EXERCISE BRIEF:
Within the records, tally the lines that contain "bonuses" and reply with that number only.

[DATASET EXTRACT Boundary: Start]

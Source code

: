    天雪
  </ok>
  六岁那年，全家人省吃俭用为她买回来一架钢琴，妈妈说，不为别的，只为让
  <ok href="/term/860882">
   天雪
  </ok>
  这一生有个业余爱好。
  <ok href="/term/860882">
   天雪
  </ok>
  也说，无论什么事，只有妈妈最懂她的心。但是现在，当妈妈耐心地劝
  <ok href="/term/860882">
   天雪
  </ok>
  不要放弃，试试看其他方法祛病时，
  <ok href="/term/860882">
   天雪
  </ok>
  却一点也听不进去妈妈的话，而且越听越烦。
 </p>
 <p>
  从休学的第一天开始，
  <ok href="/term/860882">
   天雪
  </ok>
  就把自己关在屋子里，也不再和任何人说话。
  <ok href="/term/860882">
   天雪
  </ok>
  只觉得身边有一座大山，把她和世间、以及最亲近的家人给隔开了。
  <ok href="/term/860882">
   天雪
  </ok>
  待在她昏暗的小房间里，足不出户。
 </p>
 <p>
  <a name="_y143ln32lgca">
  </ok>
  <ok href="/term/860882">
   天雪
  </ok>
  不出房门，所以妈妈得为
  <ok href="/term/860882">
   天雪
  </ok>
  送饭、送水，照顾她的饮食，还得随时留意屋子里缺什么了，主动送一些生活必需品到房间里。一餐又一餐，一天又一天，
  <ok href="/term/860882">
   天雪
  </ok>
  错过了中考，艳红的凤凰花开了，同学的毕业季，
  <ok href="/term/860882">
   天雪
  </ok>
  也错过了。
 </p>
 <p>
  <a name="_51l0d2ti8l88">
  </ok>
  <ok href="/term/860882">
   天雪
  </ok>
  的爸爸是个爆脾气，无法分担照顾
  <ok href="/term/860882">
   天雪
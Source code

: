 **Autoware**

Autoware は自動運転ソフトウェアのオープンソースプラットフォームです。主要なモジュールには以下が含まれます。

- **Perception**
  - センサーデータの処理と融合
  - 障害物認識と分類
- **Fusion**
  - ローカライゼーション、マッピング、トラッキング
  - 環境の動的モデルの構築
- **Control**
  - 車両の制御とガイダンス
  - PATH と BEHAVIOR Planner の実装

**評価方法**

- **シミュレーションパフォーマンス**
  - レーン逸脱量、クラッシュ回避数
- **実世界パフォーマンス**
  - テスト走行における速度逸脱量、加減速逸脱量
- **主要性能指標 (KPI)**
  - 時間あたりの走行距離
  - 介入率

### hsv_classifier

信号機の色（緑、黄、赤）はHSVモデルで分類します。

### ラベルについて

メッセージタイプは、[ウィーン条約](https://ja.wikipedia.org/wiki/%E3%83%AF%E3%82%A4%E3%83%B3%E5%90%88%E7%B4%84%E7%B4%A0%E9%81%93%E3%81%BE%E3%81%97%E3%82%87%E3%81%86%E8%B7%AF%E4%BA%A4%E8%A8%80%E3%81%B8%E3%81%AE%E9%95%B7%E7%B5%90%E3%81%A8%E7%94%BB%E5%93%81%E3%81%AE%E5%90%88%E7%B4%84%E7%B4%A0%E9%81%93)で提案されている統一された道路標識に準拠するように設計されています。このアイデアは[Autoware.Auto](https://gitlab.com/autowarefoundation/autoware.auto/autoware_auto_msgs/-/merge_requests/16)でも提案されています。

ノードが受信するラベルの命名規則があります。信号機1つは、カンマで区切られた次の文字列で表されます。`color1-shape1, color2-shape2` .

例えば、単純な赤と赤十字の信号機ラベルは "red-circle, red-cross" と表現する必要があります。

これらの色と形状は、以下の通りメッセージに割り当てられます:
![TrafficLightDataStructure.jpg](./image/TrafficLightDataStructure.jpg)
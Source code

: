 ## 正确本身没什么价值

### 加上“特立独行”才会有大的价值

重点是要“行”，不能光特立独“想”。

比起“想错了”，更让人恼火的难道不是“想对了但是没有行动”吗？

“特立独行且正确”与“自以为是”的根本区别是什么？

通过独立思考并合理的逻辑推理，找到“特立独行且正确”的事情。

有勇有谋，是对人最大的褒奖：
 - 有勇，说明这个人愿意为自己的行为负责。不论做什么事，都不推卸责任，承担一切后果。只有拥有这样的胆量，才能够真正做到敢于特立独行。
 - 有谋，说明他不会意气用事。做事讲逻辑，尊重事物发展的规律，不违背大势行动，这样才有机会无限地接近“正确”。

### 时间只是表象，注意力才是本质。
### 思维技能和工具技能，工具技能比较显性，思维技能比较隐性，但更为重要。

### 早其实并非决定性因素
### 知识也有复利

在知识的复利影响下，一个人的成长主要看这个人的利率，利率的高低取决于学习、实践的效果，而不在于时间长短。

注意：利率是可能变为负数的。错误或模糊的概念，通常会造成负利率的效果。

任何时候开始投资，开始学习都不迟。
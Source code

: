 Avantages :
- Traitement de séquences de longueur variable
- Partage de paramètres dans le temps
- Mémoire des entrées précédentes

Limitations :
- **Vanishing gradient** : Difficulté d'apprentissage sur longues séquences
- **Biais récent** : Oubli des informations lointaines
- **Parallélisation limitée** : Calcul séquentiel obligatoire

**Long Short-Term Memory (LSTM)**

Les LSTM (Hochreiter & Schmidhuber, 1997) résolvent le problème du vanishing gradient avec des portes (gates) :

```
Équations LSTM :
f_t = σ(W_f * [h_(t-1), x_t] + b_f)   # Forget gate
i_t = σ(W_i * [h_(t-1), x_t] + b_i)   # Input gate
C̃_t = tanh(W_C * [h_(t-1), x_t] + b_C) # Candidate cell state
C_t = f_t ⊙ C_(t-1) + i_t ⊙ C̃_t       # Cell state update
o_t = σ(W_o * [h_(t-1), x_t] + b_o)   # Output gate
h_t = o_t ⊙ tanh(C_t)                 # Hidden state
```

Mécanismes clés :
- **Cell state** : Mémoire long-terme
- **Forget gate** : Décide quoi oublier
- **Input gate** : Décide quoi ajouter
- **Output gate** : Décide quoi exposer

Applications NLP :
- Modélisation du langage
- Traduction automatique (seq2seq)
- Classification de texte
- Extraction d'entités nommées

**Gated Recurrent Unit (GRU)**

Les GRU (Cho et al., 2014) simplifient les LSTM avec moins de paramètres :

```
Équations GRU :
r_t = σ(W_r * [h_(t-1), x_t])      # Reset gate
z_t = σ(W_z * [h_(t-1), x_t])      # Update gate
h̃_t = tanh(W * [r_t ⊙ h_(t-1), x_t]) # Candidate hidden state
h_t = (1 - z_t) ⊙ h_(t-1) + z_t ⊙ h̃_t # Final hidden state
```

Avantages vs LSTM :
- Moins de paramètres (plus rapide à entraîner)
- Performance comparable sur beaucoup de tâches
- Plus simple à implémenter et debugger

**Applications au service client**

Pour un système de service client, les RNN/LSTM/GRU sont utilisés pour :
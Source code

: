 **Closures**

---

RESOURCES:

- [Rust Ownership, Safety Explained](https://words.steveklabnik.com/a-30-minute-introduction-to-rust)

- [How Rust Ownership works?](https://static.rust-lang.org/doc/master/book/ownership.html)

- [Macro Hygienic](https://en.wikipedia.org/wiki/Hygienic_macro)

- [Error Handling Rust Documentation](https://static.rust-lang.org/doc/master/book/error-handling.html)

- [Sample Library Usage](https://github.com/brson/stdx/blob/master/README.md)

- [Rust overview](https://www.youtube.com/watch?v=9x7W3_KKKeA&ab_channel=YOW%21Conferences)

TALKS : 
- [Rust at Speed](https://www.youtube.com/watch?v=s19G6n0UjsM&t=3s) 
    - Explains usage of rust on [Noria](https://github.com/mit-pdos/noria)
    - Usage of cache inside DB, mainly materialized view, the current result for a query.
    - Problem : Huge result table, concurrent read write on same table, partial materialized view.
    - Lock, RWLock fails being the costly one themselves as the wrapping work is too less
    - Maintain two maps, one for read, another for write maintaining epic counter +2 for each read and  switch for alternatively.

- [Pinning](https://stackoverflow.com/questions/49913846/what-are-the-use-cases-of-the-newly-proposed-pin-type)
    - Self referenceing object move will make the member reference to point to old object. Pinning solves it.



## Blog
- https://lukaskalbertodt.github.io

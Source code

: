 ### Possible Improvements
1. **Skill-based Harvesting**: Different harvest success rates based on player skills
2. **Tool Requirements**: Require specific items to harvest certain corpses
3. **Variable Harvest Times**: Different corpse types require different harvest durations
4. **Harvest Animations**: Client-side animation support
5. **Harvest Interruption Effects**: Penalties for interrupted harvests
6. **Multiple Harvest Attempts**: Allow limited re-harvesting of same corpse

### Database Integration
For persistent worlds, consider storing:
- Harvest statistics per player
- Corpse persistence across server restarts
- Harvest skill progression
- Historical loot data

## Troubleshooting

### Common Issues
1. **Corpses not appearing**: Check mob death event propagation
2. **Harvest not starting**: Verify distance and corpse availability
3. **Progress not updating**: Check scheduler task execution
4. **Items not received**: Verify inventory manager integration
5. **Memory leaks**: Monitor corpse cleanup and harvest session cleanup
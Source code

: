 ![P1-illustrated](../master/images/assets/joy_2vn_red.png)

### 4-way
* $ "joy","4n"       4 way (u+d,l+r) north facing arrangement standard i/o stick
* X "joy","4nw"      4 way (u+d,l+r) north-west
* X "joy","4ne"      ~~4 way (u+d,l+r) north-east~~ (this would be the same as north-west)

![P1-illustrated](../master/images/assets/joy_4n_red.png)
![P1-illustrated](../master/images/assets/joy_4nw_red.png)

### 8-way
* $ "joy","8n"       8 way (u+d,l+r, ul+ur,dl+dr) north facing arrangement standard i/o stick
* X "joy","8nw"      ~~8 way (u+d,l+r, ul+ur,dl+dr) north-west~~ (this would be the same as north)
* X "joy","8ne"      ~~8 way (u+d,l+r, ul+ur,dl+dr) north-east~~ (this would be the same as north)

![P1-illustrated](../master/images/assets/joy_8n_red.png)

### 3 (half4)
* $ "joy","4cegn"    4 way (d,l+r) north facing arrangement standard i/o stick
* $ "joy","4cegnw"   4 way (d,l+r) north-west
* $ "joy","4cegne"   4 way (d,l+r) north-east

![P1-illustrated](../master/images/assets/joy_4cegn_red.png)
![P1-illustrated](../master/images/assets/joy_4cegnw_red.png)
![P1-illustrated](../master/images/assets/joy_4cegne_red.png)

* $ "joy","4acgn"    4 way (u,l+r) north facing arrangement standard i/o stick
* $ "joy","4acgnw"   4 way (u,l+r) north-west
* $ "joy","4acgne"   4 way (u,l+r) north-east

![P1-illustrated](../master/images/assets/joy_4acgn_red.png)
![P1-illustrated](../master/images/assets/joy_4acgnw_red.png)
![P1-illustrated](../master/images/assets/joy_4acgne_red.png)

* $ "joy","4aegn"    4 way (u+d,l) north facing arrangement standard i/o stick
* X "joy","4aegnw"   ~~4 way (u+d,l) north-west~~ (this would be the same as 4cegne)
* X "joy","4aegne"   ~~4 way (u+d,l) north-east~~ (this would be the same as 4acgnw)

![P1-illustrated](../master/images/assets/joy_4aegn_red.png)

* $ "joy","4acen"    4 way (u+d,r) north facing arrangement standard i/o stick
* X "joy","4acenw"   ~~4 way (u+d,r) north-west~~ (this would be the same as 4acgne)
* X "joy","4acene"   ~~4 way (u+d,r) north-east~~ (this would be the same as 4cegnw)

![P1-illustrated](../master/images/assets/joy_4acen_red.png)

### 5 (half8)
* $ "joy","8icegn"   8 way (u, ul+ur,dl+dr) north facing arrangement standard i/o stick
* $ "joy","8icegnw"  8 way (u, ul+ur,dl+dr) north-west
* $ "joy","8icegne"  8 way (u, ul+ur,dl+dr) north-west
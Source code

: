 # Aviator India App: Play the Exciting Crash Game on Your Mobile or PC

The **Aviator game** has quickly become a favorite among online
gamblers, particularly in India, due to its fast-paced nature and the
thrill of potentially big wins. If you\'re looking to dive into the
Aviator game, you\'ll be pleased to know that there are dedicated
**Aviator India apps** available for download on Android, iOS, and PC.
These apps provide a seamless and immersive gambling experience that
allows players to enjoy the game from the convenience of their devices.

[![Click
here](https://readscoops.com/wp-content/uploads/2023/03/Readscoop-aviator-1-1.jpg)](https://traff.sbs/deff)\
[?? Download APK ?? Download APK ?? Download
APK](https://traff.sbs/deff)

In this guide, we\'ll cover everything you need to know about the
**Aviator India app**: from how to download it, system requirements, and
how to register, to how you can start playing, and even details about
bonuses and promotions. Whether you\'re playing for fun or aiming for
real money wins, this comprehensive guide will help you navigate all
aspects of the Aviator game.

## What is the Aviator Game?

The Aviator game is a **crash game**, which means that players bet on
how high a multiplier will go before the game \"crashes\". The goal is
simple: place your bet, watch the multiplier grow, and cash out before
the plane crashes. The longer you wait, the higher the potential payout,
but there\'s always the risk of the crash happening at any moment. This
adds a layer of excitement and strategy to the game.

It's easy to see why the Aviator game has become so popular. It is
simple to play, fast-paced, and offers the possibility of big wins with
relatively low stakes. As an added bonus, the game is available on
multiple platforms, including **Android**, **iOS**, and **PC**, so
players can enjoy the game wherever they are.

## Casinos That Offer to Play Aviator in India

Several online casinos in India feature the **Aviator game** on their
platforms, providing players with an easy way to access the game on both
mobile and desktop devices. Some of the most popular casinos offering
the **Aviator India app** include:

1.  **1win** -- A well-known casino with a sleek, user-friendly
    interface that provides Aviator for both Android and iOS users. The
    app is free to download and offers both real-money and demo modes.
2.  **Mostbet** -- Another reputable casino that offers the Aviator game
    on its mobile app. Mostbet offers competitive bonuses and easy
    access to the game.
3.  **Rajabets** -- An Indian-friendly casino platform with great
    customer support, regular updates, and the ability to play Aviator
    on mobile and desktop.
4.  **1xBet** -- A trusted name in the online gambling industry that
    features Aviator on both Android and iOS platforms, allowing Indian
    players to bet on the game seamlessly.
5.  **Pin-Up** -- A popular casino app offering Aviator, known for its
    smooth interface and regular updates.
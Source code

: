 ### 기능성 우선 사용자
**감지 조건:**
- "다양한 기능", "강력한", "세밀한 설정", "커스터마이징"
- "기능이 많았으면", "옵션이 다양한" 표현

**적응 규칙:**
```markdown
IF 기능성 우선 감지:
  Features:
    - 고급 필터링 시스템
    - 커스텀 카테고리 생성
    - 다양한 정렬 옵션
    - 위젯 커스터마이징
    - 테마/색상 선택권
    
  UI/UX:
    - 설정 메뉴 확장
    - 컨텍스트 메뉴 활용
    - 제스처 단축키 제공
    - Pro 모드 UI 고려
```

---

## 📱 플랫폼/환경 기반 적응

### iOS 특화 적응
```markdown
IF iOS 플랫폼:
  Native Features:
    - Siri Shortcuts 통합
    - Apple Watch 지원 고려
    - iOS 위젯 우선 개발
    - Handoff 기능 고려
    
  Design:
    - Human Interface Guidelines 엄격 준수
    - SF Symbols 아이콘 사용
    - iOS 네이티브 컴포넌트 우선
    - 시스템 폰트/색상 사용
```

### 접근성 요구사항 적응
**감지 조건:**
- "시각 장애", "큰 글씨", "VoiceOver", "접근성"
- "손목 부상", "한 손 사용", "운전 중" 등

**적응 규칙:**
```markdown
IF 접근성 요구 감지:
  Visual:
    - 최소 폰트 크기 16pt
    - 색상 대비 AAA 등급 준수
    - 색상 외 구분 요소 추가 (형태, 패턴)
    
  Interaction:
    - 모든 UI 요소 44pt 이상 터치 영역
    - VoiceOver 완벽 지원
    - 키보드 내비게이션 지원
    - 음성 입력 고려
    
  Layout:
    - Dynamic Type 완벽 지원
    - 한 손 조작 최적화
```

[DATASET EXTRACT Boundary: End]

REPLY TO THE EXERCISE:
2